▶ [What to do] Down to the final line, return the records unchanged.

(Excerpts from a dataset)
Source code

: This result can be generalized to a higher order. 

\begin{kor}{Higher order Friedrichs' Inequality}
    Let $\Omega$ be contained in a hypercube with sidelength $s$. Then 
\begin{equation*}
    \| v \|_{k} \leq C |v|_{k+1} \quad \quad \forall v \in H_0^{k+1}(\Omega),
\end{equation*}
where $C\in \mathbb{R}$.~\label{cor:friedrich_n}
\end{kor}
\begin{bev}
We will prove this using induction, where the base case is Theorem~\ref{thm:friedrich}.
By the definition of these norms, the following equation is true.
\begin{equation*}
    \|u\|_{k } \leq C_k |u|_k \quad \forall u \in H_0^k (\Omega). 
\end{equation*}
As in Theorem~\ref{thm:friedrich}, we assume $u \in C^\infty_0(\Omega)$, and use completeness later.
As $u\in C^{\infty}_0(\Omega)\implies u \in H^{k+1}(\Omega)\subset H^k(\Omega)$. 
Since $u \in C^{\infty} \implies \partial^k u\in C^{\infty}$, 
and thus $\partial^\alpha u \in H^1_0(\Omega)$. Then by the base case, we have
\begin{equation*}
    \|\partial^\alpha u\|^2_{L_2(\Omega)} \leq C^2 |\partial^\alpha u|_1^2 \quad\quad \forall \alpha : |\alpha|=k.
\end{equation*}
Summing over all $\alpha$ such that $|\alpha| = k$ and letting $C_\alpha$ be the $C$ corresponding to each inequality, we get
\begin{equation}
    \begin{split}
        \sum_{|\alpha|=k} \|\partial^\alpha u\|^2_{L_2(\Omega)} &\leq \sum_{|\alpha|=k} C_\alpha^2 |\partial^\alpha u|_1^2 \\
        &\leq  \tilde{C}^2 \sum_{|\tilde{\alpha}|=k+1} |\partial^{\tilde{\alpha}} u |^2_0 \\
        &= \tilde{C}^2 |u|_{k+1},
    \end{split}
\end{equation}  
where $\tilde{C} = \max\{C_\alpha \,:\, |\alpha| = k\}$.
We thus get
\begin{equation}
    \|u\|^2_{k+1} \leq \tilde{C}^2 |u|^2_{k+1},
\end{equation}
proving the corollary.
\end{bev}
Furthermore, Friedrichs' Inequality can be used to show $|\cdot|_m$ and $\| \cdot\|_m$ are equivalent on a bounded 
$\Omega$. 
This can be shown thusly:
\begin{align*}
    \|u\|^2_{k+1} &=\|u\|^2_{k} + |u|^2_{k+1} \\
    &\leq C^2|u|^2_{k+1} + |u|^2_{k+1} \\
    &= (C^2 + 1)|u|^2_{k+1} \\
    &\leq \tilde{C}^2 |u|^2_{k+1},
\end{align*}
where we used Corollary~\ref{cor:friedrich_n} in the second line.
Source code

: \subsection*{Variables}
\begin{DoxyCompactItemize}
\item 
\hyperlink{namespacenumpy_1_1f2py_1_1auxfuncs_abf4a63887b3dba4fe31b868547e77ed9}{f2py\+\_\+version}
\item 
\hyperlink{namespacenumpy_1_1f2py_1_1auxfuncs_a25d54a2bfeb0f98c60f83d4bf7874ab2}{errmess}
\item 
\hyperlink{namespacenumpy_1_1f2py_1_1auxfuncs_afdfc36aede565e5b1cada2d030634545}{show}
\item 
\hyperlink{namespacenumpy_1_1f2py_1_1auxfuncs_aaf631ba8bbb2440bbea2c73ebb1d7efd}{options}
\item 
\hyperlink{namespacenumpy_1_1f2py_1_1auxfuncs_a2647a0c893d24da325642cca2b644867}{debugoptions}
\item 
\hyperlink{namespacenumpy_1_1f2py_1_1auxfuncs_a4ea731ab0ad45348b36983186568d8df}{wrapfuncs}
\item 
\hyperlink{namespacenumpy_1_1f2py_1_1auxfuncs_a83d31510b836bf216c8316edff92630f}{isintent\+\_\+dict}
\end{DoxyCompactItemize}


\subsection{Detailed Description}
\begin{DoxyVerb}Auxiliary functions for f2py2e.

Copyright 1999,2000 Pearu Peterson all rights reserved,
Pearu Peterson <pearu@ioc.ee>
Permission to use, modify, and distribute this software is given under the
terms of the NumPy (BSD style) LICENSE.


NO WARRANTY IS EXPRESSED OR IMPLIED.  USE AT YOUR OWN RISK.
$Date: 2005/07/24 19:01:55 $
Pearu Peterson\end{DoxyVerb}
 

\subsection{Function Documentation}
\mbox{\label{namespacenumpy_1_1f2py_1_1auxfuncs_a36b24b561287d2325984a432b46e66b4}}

▶ [Task response]
Source code

: This result can be generalized to a higher order. 

\begin{kor}{Higher order Friedrichs' Inequality}
    Let $\Omega$ be contained in a hypercube with sidelength $s$. Then 
\begin{equation*}
    \| v \|_{k} \leq C |v|_{k+1} \quad \quad \forall v \in H_0^{k+1}(\Omega),
\end{equation*}
where $C\in \mathbb{R}$.~\label{cor:friedrich_n}
\end{kor}
\begin{bev}
We will prove this using induction, where the base case is Theorem~\ref{thm:friedrich}.
By the definition of these norms, the following equation is true.
\begin{equation*}
    \|u\|_{k } \leq C_k |u|_k \quad \forall u \in H_0^k (\Omega). 
\end{equation*}
As in Theorem~\ref{thm:friedrich}, we assume $u \in C^\infty_0(\Omega)$, and use completeness later.
As $u\in C^{\infty}_0(\Omega)\implies u \in H^{k+1}(\Omega)\subset H^k(\Omega)$. 
Since $u \in C^{\infty} \implies \partial^k u\in C^{\infty}$, 
and thus $\partial^\alpha u \in H^1_0(\Omega)$. Then by the base case, we have
\begin{equation*}
    \|\partial^\alpha u\|^2_{L_2(\Omega)} \leq C^2 |\partial^\alpha u|_1^2 \quad\quad \forall \alpha : |\alpha|=k.
\end{equation*}
Summing over all $\alpha$ such that $|\alpha| = k$ and letting $C_\alpha$ be the $C$ corresponding to each inequality, we get
\begin{equation}
    \begin{split}
        \sum_{|\alpha|=k} \|\partial^\alpha u\|^2_{L_2(\Omega)} &\leq \sum_{|\alpha|=k} C_\alpha^2 |\partial^\alpha u|_1^2 \\
        &\leq  \tilde{C}^2 \sum_{|\tilde{\alpha}|=k+1} |\partial^{\tilde{\alpha}} u |^2_0 \\
        &= \tilde{C}^2 |u|_{k+1},
    \end{split}
\end{equation}  
where $\tilde{C} = \max\{C_\alpha \,:\, |\alpha| = k\}$.
We thus get
\begin{equation}
    \|u\|^2_{k+1} \leq \tilde{C}^2 |u|^2_{k+1},
\end{equation}
proving the corollary.
\end{bev}
Furthermore, Friedrichs' Inequality can be used to show $|\cdot|_m$ and $\| \cdot\|_m$ are equivalent on a bounded 
$\Omega$. 
This can be shown thusly:
\begin{align*}
    \|u\|^2_{k+1} &=\|u\|^2_{k} + |u|^2_{k+1} \\
    &\leq C^2|u|^2_{k+1} + |u|^2_{k+1} \\
    &= (C^2 + 1)|u|^2_{k+1} \\
    &\leq \tilde{C}^2 |u|^2_{k+1},
\end{align*}
where we used Corollary~\ref{cor:friedrich_n} in the second line.
Source code

: \subsection*{Variables}
\begin{DoxyCompactItemize}
\item 
\hyperlink{namespacenumpy_1_1f2py_1_1auxfuncs_abf4a63887b3dba4fe31b868547e77ed9}{f2py\+\_\+version}
\item 
\hyperlink{namespacenumpy_1_1f2py_1_1auxfuncs_a25d54a2bfeb0f98c60f83d4bf7874ab2}{errmess}
\item 
\hyperlink{namespacenumpy_1_1f2py_1_1auxfuncs_afdfc36aede565e5b1cada2d030634545}{show}
\item 
\hyperlink{namespacenumpy_1_1f2py_1_1auxfuncs_aaf631ba8bbb2440bbea2c73ebb1d7efd}{options}
\item 
\hyperlink{namespacenumpy_1_1f2py_1_1auxfuncs_a2647a0c893d24da325642cca2b644867}{debugoptions}
\item 
\hyperlink{namespacenumpy_1_1f2py_1_1auxfuncs_a4ea731ab0ad45348b36983186568d8df}{wrapfuncs}
\item 
\hyperlink{namespacenumpy_1_1f2py_1_1auxfuncs_a83d31510b836bf216c8316edff92630f}{isintent\+\_\+dict}
\end{DoxyCompactItemize}


\subsection{Detailed Description}
\begin{DoxyVerb}Auxiliary functions for f2py2e.

Copyright 1999,2000 Pearu Peterson all rights reserved,
Pearu Peterson <pearu@ioc.ee>
Permission to use, modify, and distribute this software is given under the
terms of the NumPy (BSD style) LICENSE.


NO WARRANTY IS EXPRESSED OR IMPLIED.  USE AT YOUR OWN RISK.
$Date: 2005/07/24 19:01:55 $
Pearu Peterson\end{DoxyVerb}
 

\subsection{Function Documentation}
\mbox{\label{namespacenumpy_1_1f2py_1_1auxfuncs_a36b24b561287d2325984a432b46e66b4}}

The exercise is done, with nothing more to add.